[YOUR ASSIGNMENT]
Reproduce the data exactly; no word may be added or dropped.

»»

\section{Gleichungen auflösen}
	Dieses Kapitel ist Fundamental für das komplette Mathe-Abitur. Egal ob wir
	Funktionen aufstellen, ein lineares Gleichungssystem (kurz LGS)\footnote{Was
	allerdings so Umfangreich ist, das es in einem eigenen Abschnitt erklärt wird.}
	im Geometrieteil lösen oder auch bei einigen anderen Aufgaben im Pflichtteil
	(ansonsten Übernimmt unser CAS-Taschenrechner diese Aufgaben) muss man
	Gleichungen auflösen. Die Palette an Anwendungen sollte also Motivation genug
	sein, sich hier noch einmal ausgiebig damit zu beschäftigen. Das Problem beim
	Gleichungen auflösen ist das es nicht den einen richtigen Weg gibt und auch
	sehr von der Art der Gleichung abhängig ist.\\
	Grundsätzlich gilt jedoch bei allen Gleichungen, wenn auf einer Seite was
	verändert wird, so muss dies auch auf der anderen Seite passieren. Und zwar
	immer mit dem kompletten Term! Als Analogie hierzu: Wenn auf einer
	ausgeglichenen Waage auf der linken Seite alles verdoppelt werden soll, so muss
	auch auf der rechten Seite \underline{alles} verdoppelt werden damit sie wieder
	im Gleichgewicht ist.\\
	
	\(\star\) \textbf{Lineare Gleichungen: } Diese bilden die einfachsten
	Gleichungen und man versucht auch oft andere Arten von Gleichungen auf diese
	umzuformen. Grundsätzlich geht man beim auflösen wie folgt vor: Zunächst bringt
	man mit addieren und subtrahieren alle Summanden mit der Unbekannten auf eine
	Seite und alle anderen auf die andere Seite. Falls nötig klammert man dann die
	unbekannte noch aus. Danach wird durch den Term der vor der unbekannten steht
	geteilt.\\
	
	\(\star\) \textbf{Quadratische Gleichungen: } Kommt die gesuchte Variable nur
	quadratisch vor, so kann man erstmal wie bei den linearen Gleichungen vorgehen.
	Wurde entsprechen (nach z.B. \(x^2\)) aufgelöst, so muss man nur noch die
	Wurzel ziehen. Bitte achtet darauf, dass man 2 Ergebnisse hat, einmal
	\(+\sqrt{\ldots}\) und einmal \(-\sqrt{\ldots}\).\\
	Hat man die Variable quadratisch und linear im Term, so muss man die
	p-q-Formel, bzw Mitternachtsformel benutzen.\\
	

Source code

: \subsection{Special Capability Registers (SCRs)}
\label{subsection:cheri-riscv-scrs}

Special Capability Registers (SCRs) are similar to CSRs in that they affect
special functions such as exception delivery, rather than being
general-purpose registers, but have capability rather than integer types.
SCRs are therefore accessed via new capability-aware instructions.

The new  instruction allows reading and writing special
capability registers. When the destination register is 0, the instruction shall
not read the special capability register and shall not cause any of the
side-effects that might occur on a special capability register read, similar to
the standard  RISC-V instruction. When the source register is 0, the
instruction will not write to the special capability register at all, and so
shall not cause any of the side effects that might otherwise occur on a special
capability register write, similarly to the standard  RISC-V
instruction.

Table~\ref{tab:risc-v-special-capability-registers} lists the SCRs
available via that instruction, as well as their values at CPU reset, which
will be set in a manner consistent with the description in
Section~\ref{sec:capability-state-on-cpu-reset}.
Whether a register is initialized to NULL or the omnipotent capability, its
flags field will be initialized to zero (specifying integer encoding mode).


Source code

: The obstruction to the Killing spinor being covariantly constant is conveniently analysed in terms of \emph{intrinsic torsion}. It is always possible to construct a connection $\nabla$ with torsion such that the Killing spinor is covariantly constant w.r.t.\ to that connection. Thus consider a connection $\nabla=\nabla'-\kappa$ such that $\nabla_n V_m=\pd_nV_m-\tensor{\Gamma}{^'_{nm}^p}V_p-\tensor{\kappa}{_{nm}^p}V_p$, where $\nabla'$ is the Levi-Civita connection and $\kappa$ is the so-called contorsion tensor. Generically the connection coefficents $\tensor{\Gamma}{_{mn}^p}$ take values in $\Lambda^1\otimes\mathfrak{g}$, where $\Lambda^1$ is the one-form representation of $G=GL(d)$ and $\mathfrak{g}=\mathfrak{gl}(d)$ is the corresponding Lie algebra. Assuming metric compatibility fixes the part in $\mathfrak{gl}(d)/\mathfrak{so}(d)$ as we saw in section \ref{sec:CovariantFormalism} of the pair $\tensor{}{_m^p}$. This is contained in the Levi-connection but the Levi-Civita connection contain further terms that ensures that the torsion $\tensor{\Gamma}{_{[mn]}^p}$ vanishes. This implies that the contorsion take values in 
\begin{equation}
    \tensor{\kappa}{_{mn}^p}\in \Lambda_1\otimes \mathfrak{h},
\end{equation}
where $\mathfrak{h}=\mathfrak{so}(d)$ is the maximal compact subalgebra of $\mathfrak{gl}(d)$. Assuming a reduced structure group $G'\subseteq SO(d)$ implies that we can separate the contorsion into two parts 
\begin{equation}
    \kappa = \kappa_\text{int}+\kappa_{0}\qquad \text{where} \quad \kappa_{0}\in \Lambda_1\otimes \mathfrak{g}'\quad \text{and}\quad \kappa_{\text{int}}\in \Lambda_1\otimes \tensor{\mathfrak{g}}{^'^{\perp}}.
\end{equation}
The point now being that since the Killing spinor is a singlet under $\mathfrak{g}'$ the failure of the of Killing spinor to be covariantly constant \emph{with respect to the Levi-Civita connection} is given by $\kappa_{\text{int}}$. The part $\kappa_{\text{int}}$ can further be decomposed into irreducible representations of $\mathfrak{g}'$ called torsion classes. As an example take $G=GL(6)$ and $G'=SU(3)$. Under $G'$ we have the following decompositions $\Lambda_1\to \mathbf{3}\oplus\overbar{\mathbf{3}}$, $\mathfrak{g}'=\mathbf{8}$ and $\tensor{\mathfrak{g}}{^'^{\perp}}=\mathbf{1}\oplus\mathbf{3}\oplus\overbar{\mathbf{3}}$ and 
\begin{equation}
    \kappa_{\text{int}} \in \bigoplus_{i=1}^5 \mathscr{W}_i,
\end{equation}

««

[RESULT OF THE TASK]
\section{Gleichungen auflösen}
	Dieses Kapitel ist Fundamental für das komplette Mathe-Abitur. Egal ob wir
	Funktionen aufstellen, ein lineares Gleichungssystem (kurz LGS)\footnote{Was
	allerdings so Umfangreich ist, das es in einem eigenen Abschnitt erklärt wird.}
	im Geometrieteil lösen oder auch bei einigen anderen Aufgaben im Pflichtteil
	(ansonsten Übernimmt unser CAS-Taschenrechner diese Aufgaben) muss man
	Gleichungen auflösen. Die Palette an Anwendungen sollte also Motivation genug
	sein, sich hier noch einmal ausgiebig damit zu beschäftigen. Das Problem beim
	Gleichungen auflösen ist das es nicht den einen richtigen Weg gibt und auch
	sehr von der Art der Gleichung abhängig ist.\\
	Grundsätzlich gilt jedoch bei allen Gleichungen, wenn auf einer Seite was
	verändert wird, so muss dies auch auf der anderen Seite passieren. Und zwar
	immer mit dem kompletten Term! Als Analogie hierzu: Wenn auf einer
	ausgeglichenen Waage auf der linken Seite alles verdoppelt werden soll, so muss
	auch auf der rechten Seite \underline{alles} verdoppelt werden damit sie wieder
	im Gleichgewicht ist.\\
	
	\(\star\) \textbf{Lineare Gleichungen: } Diese bilden die einfachsten
	Gleichungen und man versucht auch oft andere Arten von Gleichungen auf diese
	umzuformen. Grundsätzlich geht man beim auflösen wie folgt vor: Zunächst bringt
	man mit addieren und subtrahieren alle Summanden mit der Unbekannten auf eine
	Seite und alle anderen auf die andere Seite. Falls nötig klammert man dann die
	unbekannte noch aus. Danach wird durch den Term der vor der unbekannten steht
	geteilt.\\
	
	\(\star\) \textbf{Quadratische Gleichungen: } Kommt die gesuchte Variable nur
	quadratisch vor, so kann man erstmal wie bei den linearen Gleichungen vorgehen.
	Wurde entsprechen (nach z.B. \(x^2\)) aufgelöst, so muss man nur noch die
	Wurzel ziehen. Bitte achtet darauf, dass man 2 Ergebnisse hat, einmal
	\(+\sqrt{\ldots}\) und einmal \(-\sqrt{\ldots}\).\\
	Hat man die Variable quadratisch und linear im Term, so muss man die
	p-q-Formel, bzw Mitternachtsformel benutzen.\\
	

Source code

: \subsection{Special Capability Registers (SCRs)}
\label{subsection:cheri-riscv-scrs}

Special Capability Registers (SCRs) are similar to CSRs in that they affect
special functions such as exception delivery, rather than being
general-purpose registers, but have capability rather than integer types.
SCRs are therefore accessed via new capability-aware instructions.

The new  instruction allows reading and writing special
capability registers. When the destination register is 0, the instruction shall
not read the special capability register and shall not cause any of the
side-effects that might occur on a special capability register read, similar to
the standard  RISC-V instruction. When the source register is 0, the
instruction will not write to the special capability register at all, and so
shall not cause any of the side effects that might otherwise occur on a special
capability register write, similarly to the standard  RISC-V
instruction.

Table~\ref{tab:risc-v-special-capability-registers} lists the SCRs
available via that instruction, as well as their values at CPU reset, which
will be set in a manner consistent with the description in
Section~\ref{sec:capability-state-on-cpu-reset}.
Whether a register is initialized to NULL or the omnipotent capability, its
flags field will be initialized to zero (specifying integer encoding mode).


Source code

: The obstruction to the Killing spinor being covariantly constant is conveniently analysed in terms of \emph{intrinsic torsion}. It is always possible to construct a connection $\nabla$ with torsion such that the Killing spinor is covariantly constant w.r.t.\ to that connection. Thus consider a connection $\nabla=\nabla'-\kappa$ such that $\nabla_n V_m=\pd_nV_m-\tensor{\Gamma}{^'_{nm}^p}V_p-\tensor{\kappa}{_{nm}^p}V_p$, where $\nabla'$ is the Levi-Civita connection and $\kappa$ is the so-called contorsion tensor. Generically the connection coefficents $\tensor{\Gamma}{_{mn}^p}$ take values in $\Lambda^1\otimes\mathfrak{g}$, where $\Lambda^1$ is the one-form representation of $G=GL(d)$ and $\mathfrak{g}=\mathfrak{gl}(d)$ is the corresponding Lie algebra. Assuming metric compatibility fixes the part in $\mathfrak{gl}(d)/\mathfrak{so}(d)$ as we saw in section \ref{sec:CovariantFormalism} of the pair $\tensor{}{_m^p}$. This is contained in the Levi-connection but the Levi-Civita connection contain further terms that ensures that the torsion $\tensor{\Gamma}{_{[mn]}^p}$ vanishes. This implies that the contorsion take values in 
\begin{equation}
    \tensor{\kappa}{_{mn}^p}\in \Lambda_1\otimes \mathfrak{h},
\end{equation}
where $\mathfrak{h}=\mathfrak{so}(d)$ is the maximal compact subalgebra of $\mathfrak{gl}(d)$. Assuming a reduced structure group $G'\subseteq SO(d)$ implies that we can separate the contorsion into two parts 
\begin{equation}
    \kappa = \kappa_\text{int}+\kappa_{0}\qquad \text{where} \quad \kappa_{0}\in \Lambda_1\otimes \mathfrak{g}'\quad \text{and}\quad \kappa_{\text{int}}\in \Lambda_1\otimes \tensor{\mathfrak{g}}{^'^{\perp}}.
\end{equation}
The point now being that since the Killing spinor is a singlet under $\mathfrak{g}'$ the failure of the of Killing spinor to be covariantly constant \emph{with respect to the Levi-Civita connection} is given by $\kappa_{\text{int}}$. The part $\kappa_{\text{int}}$ can further be decomposed into irreducible representations of $\mathfrak{g}'$ called torsion classes. As an example take $G=GL(6)$ and $G'=SU(3)$. Under $G'$ we have the following decompositions $\Lambda_1\to \mathbf{3}\oplus\overbar{\mathbf{3}}$, $\mathfrak{g}'=\mathbf{8}$ and $\tensor{\mathfrak{g}}{^'^{\perp}}=\mathbf{1}\oplus\mathbf{3}\oplus\overbar{\mathbf{3}}$ and 
\begin{equation}
    \kappa_{\text{int}} \in \bigoplus_{i=1}^5 \mathscr{W}_i,
\end{equation}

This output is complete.